Beaver emerged from the shadows below and stood at the foot of the stairs looking up at her. ‘I say, can’t I carry something?’
‘No thanks, I’ve got everything safe. How did you sleep?’
‘I bet you didn’t.’
‘Well, I’m not a very good sleeper.’
‘Next time you come you shall have a different room.’
observations: Should be read with yesterday’s entry.
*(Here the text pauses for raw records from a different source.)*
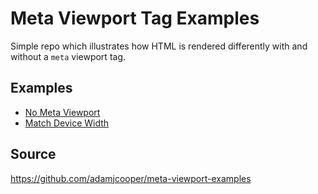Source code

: # Meta Viewport Tag Examples

Simple repo which illustrates how HTML is rendered differently with and without a `meta` viewport tag.

## Examples

- [No Meta Viewport](https://adamjcooper.github.io/meta-viewport-examples/no-meta-viewport.html)
- [Match Device Width](https://adamjcooper.github.io/meta-viewport-examples/match-device-width.html)

## Source

https://github.com/adamjcooper/meta-viewport-examples

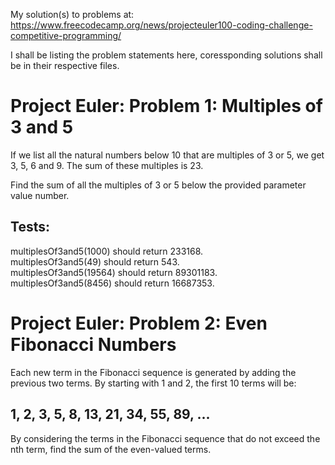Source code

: My solution(s) to problems at: https://www.freecodecamp.org/news/projecteuler100-coding-challenge-competitive-programming/

I shall be listing the problem statements here, coressponding solutions shall be in their respective files.

# Project Euler: Problem 1: Multiples of 3 and 5
If we list all the natural numbers below 10 that are multiples of 3 or 5, we get 3, 5, 6 and 9. The sum of these multiples is 23.

Find the sum of all the multiples of 3 or 5 below the provided parameter value number.
## Tests:
multiplesOf3and5(1000) should return 233168.  
multiplesOf3and5(49) should return 543.  
multiplesOf3and5(19564) should return 89301183.  
multiplesOf3and5(8456) should return 16687353.  

# Project Euler: Problem 2: Even Fibonacci Numbers
Each new term in the Fibonacci sequence is generated by adding the previous two terms. By starting with 1 and 2, the first 10 terms will be:

## 1, 2, 3, 5, 8, 13, 21, 34, 55, 89, ...
By considering the terms in the Fibonacci sequence that do not exceed the nth term, find the sum of the even-valued terms.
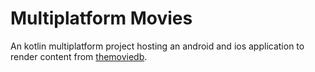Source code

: # Multiplatform Movies

An kotlin multiplatform project hosting an android and ios application to render content from [themoviedb](https://www.themoviedb.org/).

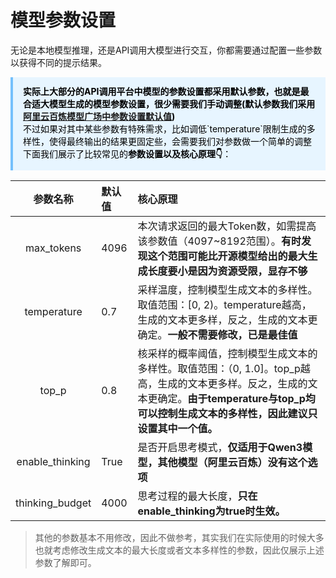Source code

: # 模型参数设置

无论是本地模型推理，还是API调用大模型进行交互，你都需要通过配置一些参数以获得不同的提示结果。

<div style="background:#e7f5ff;color:#000;padding:12px 16px;border-left:4px solid #74c0fc;">
<strong>实际上大部分的API调用平台中模型的参数设置都采用默认参数，也就是最合适大模型生成的模型参数设置，很少需要我们手动调整(默认参数我们采用<a href="https://bailian.console.aliyun.com/?spm=5176.12818093_47.resourceCenter.1.223c2cc96V9eQn&tab=api#/api/?type=model&url=2712576" target="_blank" rel="noopener">阿里云百炼模型广场中参数设置默认值</a>)</strong><br/>不过如果对其中某些参数有特殊需求，比如调低`temperature`限制生成的多样性，使得最终输出的结果更固定些，会需要我们对参数做一个简单的调整</br>下面我们展示了比较常见的<strong>参数设置以及核心原理👇</strong>：

</div>

| 参数名称 | 默认值 | 核心原理 |
|:---:|:---|:---|
| max_tokens | 4096 | 本次请求返回的最大Token数，如需提高该参数值（4097~8192范围）。**有时发现这个范围可能比开源模型给出的最大生成长度要小是因为资源受限，显存不够** |
| temperature | 0.7 | 采样温度，控制模型生成文本的多样性。取值范围：[0, 2)。temperature越高，生成的文本更多样，反之，生成的文本更确定。**一般不需要修改，已是最佳值** |
| top_p | 0.8 | 核采样的概率阈值，控制模型生成文本的多样性。取值范围：（0, 1.0]。top_p越高，生成的文本更多样。反之，生成的文本更确定。**由于temperature与top_p均可以控制生成文本的多样性，因此建议只设置其中一个值。** |
| enable_thinking | True | 是否开启思考模式，**仅适用于Qwen3模型，其他模型（阿里云百炼）没有这个选项** |
| thinking_budget | 4000 | 思考过程的最大长度，**只在enable_thinking为true时生效。** |



> 其他的参数基本不用修改，因此不做参考，其实我们在实际使用的时候大多也就考虑修改生成文本的最大长度或者文本多样性的参数，因此仅展示上述参数了解即可。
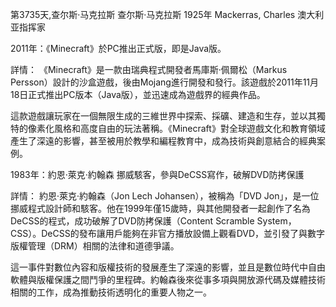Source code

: 第3735天,查尔斯·马克拉斯
查尔斯·马克拉斯 1925年
Mackerras, Charles 澳大利亚指挥家

2011年：《Minecraft》於PC推出正式版，即是Java版。

詳情： 《Minecraft》是一款由瑞典程式開發者馬庫斯·佩爾松（Markus Persson）設計的沙盒遊戲，後由Mojang進行開發和發行。該遊戲於2011年11月18日正式推出PC版本（Java版），並迅速成為遊戲界的經典作品。

這款遊戲讓玩家在一個無限生成的三維世界中探索、採礦、建造和生存，並以其獨特的像素化風格和高度自由的玩法著稱。《Minecraft》對全球遊戲文化和教育領域產生了深遠的影響，甚至被用於教學和編程教育中，成為技術與創意結合的經典案例。


1983年：約恩·萊克·約翰森
挪威駭客，參與DeCSS寫作，破解DVD防拷保護

詳情：
約恩·萊克·約翰森（Jon Lech Johansen），被稱為「DVD Jon」，是一位挪威程式設計師和駭客。他在1999年僅15歲時，與其他開發者一起創作了名為DeCSS的程式，成功破解了DVD防拷保護（Content Scramble System，CSS）。DeCSS的發布讓用戶能夠在非官方播放設備上觀看DVD，並引發了與數字版權管理（DRM）相關的法律和道德爭議。

這一事件對數位內容和版權技術的發展產生了深遠的影響，並且是數位時代中自由軟體與版權保護之間鬥爭的里程碑。約翰森後來從事多項與開放源代碼及媒體技術相關的工作，成為推動技術透明化的重要人物之一。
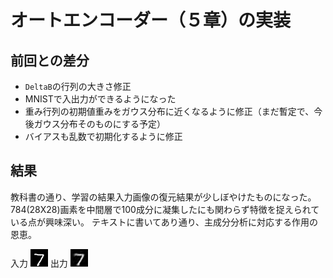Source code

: # オートエンコーダー（５章）の実装

## 前回との差分
- `DeltaB`の行列の大きさ修正
- MNISTで入出力ができるようになった
- 重み行列の初期値重みをガウス分布に近くなるように修正（まだ暫定で、今後ガウス分布そのものにする予定）
- バイアスも乱数で初期化するように修正

## 結果
教科書の通り、学習の結果入力画像の復元結果が少しぼやけたものになった。
784(28X28)画素を中間層で100成分に凝集したにも関わらず特徴を捉えられている点が興味深い。
テキストに書いてあり通り、主成分分析に対応する作用の恩恵。

入力
![residue](https://github.com/sergeant-wizard/neural_network/blob/master/auto_encoder/input.png)
出力
![residue](https://github.com/sergeant-wizard/neural_network/blob/master/auto_encoder/100_100.png)
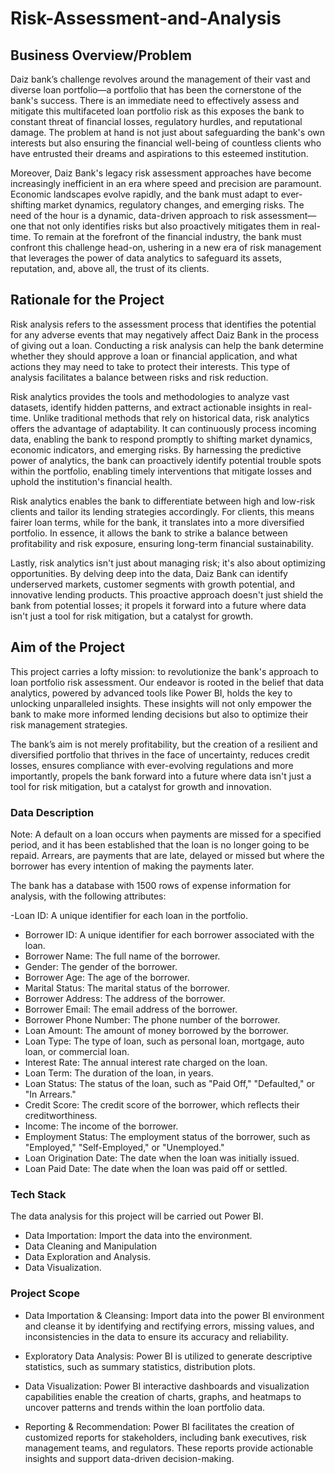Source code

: # Risk-Assessment-and-Analysis
## Business Overview/Problem
Daiz bank’s challenge revolves around the management of their vast and diverse loan portfolio—a portfolio that has been the cornerstone of the bank's success. There is an immediate need to effectively assess and mitigate this multifaceted loan portfolio risk as this exposes the bank to constant threat of financial losses, regulatory hurdles, and reputational damage. The problem at hand is not just about safeguarding the bank's own interests but also ensuring the financial well-being of countless clients who have entrusted their dreams and aspirations to this esteemed institution.

 

Moreover, Daiz Bank's legacy risk assessment approaches have become increasingly inefficient in an era where speed and precision are paramount. Economic landscapes evolve rapidly, and the bank must adapt to ever-shifting market dynamics, regulatory changes, and emerging risks. The need of the hour is a dynamic, data-driven approach to risk assessment—one that not only identifies risks but also proactively mitigates them in real-time. To remain at the forefront of the financial industry, the bank must confront this challenge head-on, ushering in a new era of risk management that leverages the power of data analytics to safeguard its assets, reputation, and, above all, the trust of its clients.

## Rationale for the Project

Risk analysis refers to the assessment process that identifies the potential for any adverse events that may negatively affect Daiz Bank in the process of giving out a loan. Conducting a risk analysis can help the bank determine whether they should approve a loan or financial application, and what actions they may need to take to protect their interests. This type of analysis facilitates a balance between risks and risk reduction. 

 

Risk analytics provides the tools and methodologies to analyze vast datasets, identify hidden patterns, and extract actionable insights in real-time. Unlike traditional methods that rely on historical data, risk analytics offers the advantage of adaptability. It can continuously process incoming data, enabling the bank to respond promptly to shifting market dynamics, economic indicators, and emerging risks. By harnessing the predictive power of analytics, the bank can proactively identify potential trouble spots within the portfolio, enabling timely interventions that mitigate losses and uphold the institution's financial health.

 

Risk analytics enables the bank to differentiate between high and low-risk clients and tailor its lending strategies accordingly. For clients, this means fairer loan terms, while for the bank, it translates into a more diversified portfolio. In essence, it allows the bank to strike a balance between profitability and risk exposure, ensuring long-term financial sustainability.

 

Lastly, risk analytics isn't just about managing risk; it's also about optimizing opportunities. By delving deep into the data, Daiz Bank can identify underserved markets, customer segments with growth potential, and innovative lending products. This proactive approach doesn't just shield the bank from potential losses; it propels it forward into a future where data isn't just a tool for risk mitigation, but a catalyst for growth.

## Aim of the Project
This project carries a lofty mission: to revolutionize the bank's approach to loan portfolio risk assessment. Our endeavor is rooted in the belief that data analytics, powered by advanced tools like Power BI, holds the key to unlocking unparalleled insights. These insights will not only empower the bank to make more informed lending decisions but also to optimize their risk management strategies. 

 

The bank’s aim is not merely profitability, but the creation of a resilient and diversified portfolio that thrives in the face of uncertainty, reduces credit losses, ensures compliance with ever-evolving regulations and more importantly, propels the bank forward into a future where data isn't just a tool for risk mitigation, but a catalyst for growth and innovation.

### Data Description
Note: A default on a loan occurs when payments are missed for a specified period, and it has been established that the loan is no longer going to be repaid. Arrears, are payments that are late, delayed or missed but where the borrower has every intention of making the payments later.

The bank has a database with 1500 rows of expense information for analysis, with the following attributes:

 

-Loan ID: A unique identifier for each loan in the portfolio.
- Borrower ID: A unique identifier for each borrower associated with the loan.
- Borrower Name: The full name of the borrower.
- Gender: The gender of the borrower.
- Borrower Age: The age of the borrower.
- Marital Status: The marital status of the borrower.
- Borrower Address: The address of the borrower.
- Borrower Email: The email address of the borrower.
- Borrower Phone Number: The phone number of the borrower.
- Loan Amount: The amount of money borrowed by the borrower.
- Loan Type: The type of loan, such as personal loan, mortgage, auto loan, or commercial loan.
- Interest Rate: The annual interest rate charged on the loan.
- Loan Term: The duration of the loan, in years.
- Loan Status: The status of the loan, such as "Paid Off," "Defaulted," or "In Arrears."
- Credit Score: The credit score of the borrower, which reflects their creditworthiness.
- Income: The income of the borrower.
- Employment Status: The employment status of the borrower, such as "Employed," "Self-Employed," or "Unemployed."
- Loan Origination Date: The date when the loan was initially issued.
- Loan Paid Date: The date when the loan was paid off or settled.
### Tech Stack
The data analysis for this project will be carried out Power BI. 

 

- Data Importation: Import the data into the environment.
- Data Cleaning and Manipulation
- Data Exploration and Analysis.
- Data Visualization.
### Project Scope
- Data Importation & Cleansing: Import data into the power BI  environment and cleanse it by identifying and rectifying errors, missing values, and inconsistencies in the data to ensure its accuracy and reliability.

- Exploratory Data Analysis: Power BI is utilized to generate descriptive statistics, such as summary statistics, distribution plots.

- Data Visualization: Power BI interactive dashboards and visualization capabilities enable the creation of charts, graphs, and heatmaps to uncover patterns and trends within the loan portfolio data.

- Reporting & Recommendation: Power BI facilitates the creation of customized reports for stakeholders, including bank executives, risk management teams, and regulators. These reports provide actionable insights and support data-driven decision-making.
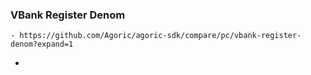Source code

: ### VBank Register Denom
	- https://github.com/Agoric/agoric-sdk/compare/pc/vbank-register-denom?expand=1
-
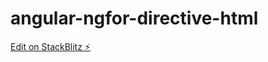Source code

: # angular-ngfor-directive-html

[Edit on StackBlitz ⚡️](https://stackblitz.com/edit/angular-ngfor-directive-html)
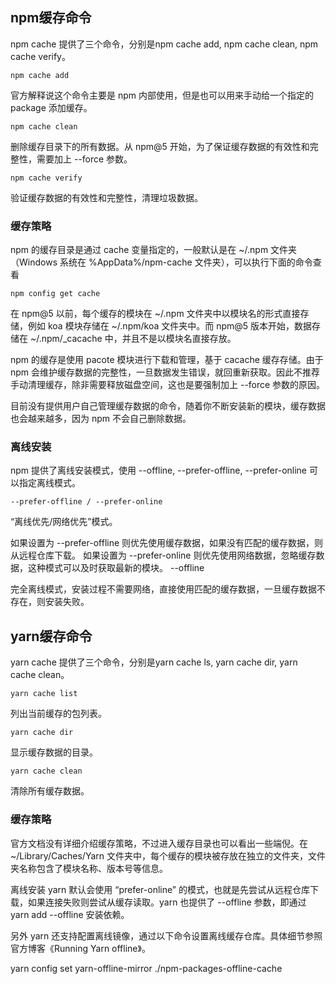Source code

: ## npm缓存命令

npm cache 提供了三个命令，分别是npm cache add, npm cache clean, npm cache verify。

`npm cache add`

官方解释说这个命令主要是 npm 内部使用，但是也可以用来手动给一个指定的 package 添加缓存。

`npm cache clean`

删除缓存目录下的所有数据。从 npm@5 开始，为了保证缓存数据的有效性和完整性，需要加上 --force 参数。

`npm cache verify`

验证缓存数据的有效性和完整性，清理垃圾数据。

### 缓存策略

npm 的缓存目录是通过 cache 变量指定的，一般默认是在 ~/.npm 文件夹（Windows 系统在 %AppData%/npm-cache 文件夹），可以执行下面的命令查看

`npm config get cache`

在 npm@5 以前，每个缓存的模块在 ~/.npm 文件夹中以模块名的形式直接存储，例如 koa 模块存储在 ~/.npm/koa 文件夹中。而 npm@5 版本开始，数据存储在 ~/.npm/_cacache 中，并且不是以模块名直接存放。

npm 的缓存是使用 pacote 模块进行下载和管理，基于 cacache 缓存存储。由于 npm 会维护缓存数据的完整性，一旦数据发生错误，就回重新获取。因此不推荐手动清理缓存，除非需要释放磁盘空间，这也是要强制加上 --force 参数的原因。

目前没有提供用户自己管理缓存数据的命令，随着你不断安装新的模块，缓存数据也会越来越多，因为 npm 不会自己删除数据。

### 离线安装

npm 提供了离线安装模式，使用 --offline, --prefer-offline, --prefer-online 可以指定离线模式。

`--prefer-offline / --prefer-online`

“离线优先/网络优先”模式。

如果设置为 --prefer-offline 则优先使用缓存数据，如果没有匹配的缓存数据，则从远程仓库下载。
如果设置为 --prefer-online 则优先使用网络数据，忽略缓存数据，这种模式可以及时获取最新的模块。
--offline

完全离线模式，安装过程不需要网络，直接使用匹配的缓存数据，一旦缓存数据不存在，则安装失败。

## yarn缓存命令

yarn cache 提供了三个命令，分别是yarn cache ls, yarn cache dir, yarn cache clean。

`yarn cache list`

列出当前缓存的包列表。

`yarn cache dir`

显示缓存数据的目录。

`yarn cache clean`

清除所有缓存数据。

### 缓存策略

官方文档没有详细介绍缓存策略，不过进入缓存目录也可以看出一些端倪。在 ~/Library/Caches/Yarn 文件夹中，每个缓存的模块被存放在独立的文件夹，文件夹名称包含了模块名称、版本号等信息。

离线安装
yarn 默认会使用 “prefer-online” 的模式，也就是先尝试从远程仓库下载，如果连接失败则尝试从缓存读取。yarn 也提供了 --offline 参数，即通过 yarn add --offline 安装依赖。

另外 yarn 还支持配置离线镜像，通过以下命令设置离线缓存仓库。具体细节参照官方博客《Running Yarn offline》。

yarn config set yarn-offline-mirror ./npm-packages-offline-cache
This is pretty much the start of the attraction between Brenda and John – an affair that’s most shocking moment will be [SPOILER] when Brenda is told that ‘John’ is dead and is relieved when it turns out to be her only child and not her worthless lover (they, obviously, share the name). But you don’t think ‘what a monster she is’, you think ‘my oh my Waugh must have really hated his first wife to give her that moment’ – a wholly imagined one as the Waughs had no children. It’s a fine example of what Martin Amis splendidly describes as an author putting his thumb on the scales.
Tony, her husband, is at church during the scene above (yes really, the thumb pushes down farther) and has given 2/6 (modern equivalent: £4 or $6.50) to the collection and picked a camellia for Brenda – in the Dickens novel which sent us off re-reading this book, David Copperfield spends 2/6 on a camellia for his ladylove of the moment. (Only a striking coincidence to us, we do see.) Half a crown is also the sum that Tony tips a seedy commissionaire to make a phonecall for him later on.
Fortune-telling features in the book – including a version of reading people’s feet – and is always faked as there is no great future for these characters. Tony in particular suffers a dire fate: he is tedious during the first half of the book, although the story to this point is highly entertaining. The second half is, honestly, close to unreadable as he crashes around in South America before reaching his grim ending. Dull as ditchwater. Poor man.
With thanks to Wendy for the suggestion.
Links up with: More Waugh everywhere – click on label below.
The picture is Marcel Duchamp’s Nude Descending a Staircase from the Philadelphia Museum of Art. True, Brenda isn’t nude, but this lovely description of her, and the light surrounding her, was hard to find in a realistic form, while this picture did seem to give an idea of the light. 'Lancet' and 'oriel' are types of window.